Hace algo más de 21 años estaba yo en Budapest con ocasión de una Olimpiada de Matemáticas. En ese verano caluroso había poco tiempo libre porque las tensiones propias de las competencias y ejercicios de última hora no daba demasiado espacio para el turismo. Sin embargo, uno de aquellos días quedaron unas horas libres, tiempo suficiente para darse una caminata por aquellas calles centenarias, con el desparpajo y la ingenuidad propias de un muchacho de 17 años, que entonces era yo.

Y en tales andanzas me encontré una iglesia antiquísima, inmensa y solemne, gris y solitaria, más semejante a un castillo que a un lugar de fe y de vida. Para mi sorpresa, estaba abierta, y para mi mayor sorpresa, había seres vivos (y de este mundo) ahí adentro. Un murmullo se escuchaba de alguna de las naves laterales del vetusto templo, que sin duda había conocido mejores épocas.

El “murmullo” resultó ser un grupo de ancianas católicas que estaban rezando el rosario. En ese verano de 1982 no estaba yo en la cumbre de mi piedad y la religión no era centro especial de mi vida, pero ¡vaya si me impresionó ver a aquellas mujeres! Con sus pañoletas desgastadas y sus rostros ajados, con sus manos temblorosas y sus voces maltratadas, en medio de un país oficialmente ateo, estas damas tenían aliento para hacerse oír en los cielos, ya que por lo visto nadie quería ya escucharlas en la tierra.

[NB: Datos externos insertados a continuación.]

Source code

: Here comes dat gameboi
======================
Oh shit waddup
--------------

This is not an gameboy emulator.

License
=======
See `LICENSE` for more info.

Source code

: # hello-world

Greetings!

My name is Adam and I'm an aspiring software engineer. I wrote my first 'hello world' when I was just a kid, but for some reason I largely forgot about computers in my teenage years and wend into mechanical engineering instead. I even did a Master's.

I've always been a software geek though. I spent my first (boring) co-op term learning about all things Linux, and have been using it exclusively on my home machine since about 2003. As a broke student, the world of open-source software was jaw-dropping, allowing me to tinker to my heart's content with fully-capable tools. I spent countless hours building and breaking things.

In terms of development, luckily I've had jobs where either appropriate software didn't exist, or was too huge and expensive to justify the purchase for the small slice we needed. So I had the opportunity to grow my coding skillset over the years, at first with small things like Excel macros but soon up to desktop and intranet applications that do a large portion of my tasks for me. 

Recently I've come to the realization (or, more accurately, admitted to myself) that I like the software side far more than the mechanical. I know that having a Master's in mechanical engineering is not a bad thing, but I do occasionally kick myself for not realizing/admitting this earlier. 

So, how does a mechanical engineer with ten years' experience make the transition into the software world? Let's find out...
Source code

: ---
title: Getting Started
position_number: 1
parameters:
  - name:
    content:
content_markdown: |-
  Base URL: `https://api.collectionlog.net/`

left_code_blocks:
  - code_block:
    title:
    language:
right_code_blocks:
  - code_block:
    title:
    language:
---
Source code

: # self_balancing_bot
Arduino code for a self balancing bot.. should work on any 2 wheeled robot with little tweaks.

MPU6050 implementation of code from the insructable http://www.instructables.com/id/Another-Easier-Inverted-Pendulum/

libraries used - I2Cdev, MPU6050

Hoy me acordaba de Budapest y de esa iglesia en penumbra. Hungría era atea por obligación; Europa se está volviendo atea por opción. Irlanda no es lo más ateo de Europa. Hay fe, y fe muy viva, en muchas partes. Hay misiones, generosidad, profesiones religiosas, ordenaciones sacerdotales, obispos notables y familias muy bellas y bien cimentadas. No, Irlanda no es lo más ateo de Europa, pero Dios ya no es invitado en muchas casas, y ha sido arrojado por la puerta de atrás de muchas vidas.

Y por eso las iglesias de la Europa capitalista se me asemejan tanto a las iglesias de la antigua Europa comunista: también aquí veo ya esas ancianas de Budapest, como si un autobús de los cielos las hubiera traído sin interrumpir su rosario hasta dejarlas de nuevo en una iglesia enorme y medio vacía. Y descubro la sabiduría de Juan Pablo II que, consciente hasta el más alto grado de su propia misión, sabe que tanto hubo que luchar con el comunismo que negaba a Dios como con este capitalismo que desprecia a Dios.

Una mirada, entre tanto, y una sonrisa de infinita comprensión, se posó en Budapest aquella vez, y en Dublín esta mañana: la mirada de la Virgen del Dolor, la mirada serena y profunda de Nuestra Madre y Señora: María.